Nous continuons à traduire et à publier des articles sur la Tunisie publiés dans la presse étrangère et notamment anglo-saxonne afin que les Tunisiens en général et le pouvoir politique en particulier prennent conscience de l’image que notre pays renvoie à l‘étranger, en espérant que cela les aidera à rectifier le tir et à prendre les bonnes décisions.
Par Daniel Brumberg *
S’il y avait le moindre doute que le président tunisien Kaïs Saïed est en train de construire une nouvelle autocratie sur les décombres de la démocratie tunisienne imparfaite et éphémère, ce doute a été dissipé au cours des dernières semaines de février lorsqu’il a décidé de décapiter l’opposition politique.

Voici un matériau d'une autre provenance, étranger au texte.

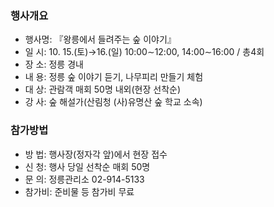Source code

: ### 행사개요
- 행사명: 『왕릉에서 들려주는 숲 이야기』
- 일 시: 10. 15.(토)→16.(일) 10:00∼12:00, 14:00∼16:00 / 총4회
- 장 소: 정릉 경내
- 내 용: 정릉 숲 이야기 듣기, 나무피리 만들기 체험
- 대 상: 관람객 매회 50명 내외(현장 선착순)
- 강 사: 숲 해설가(산림청 (사)유명산 숲 학교 소속)

### 참가방법
- 방 법: 행사장(정자각 앞)에서 현장 접수
- 신 청: 행사 당일 선착순 매회 50명
- 문 의: 정릉관리소 02-914-5133
- 참가비: 준비물 등 참가비 무료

En effet, l’arrestation de plus d’une douzaine de dirigeants politiques et de personnalités du monde des affaires et des médias a traduit la résolution du président tunisien de faire taire ses détracteurs. Mais un choc bien plus grand est survenu le 22 février, lorsque Saïed a affirmé que les partis d’opposition avaient obtenu des financements étrangers pour changer la nature démographique de la Tunisie. Le «but non déclaré des vagues successives d’immigration clandestine, a-t-il affirmé, est de considérer la Tunisie comme un pays purement africain qui n’a aucune affiliation avec les nations arabes et islamiques».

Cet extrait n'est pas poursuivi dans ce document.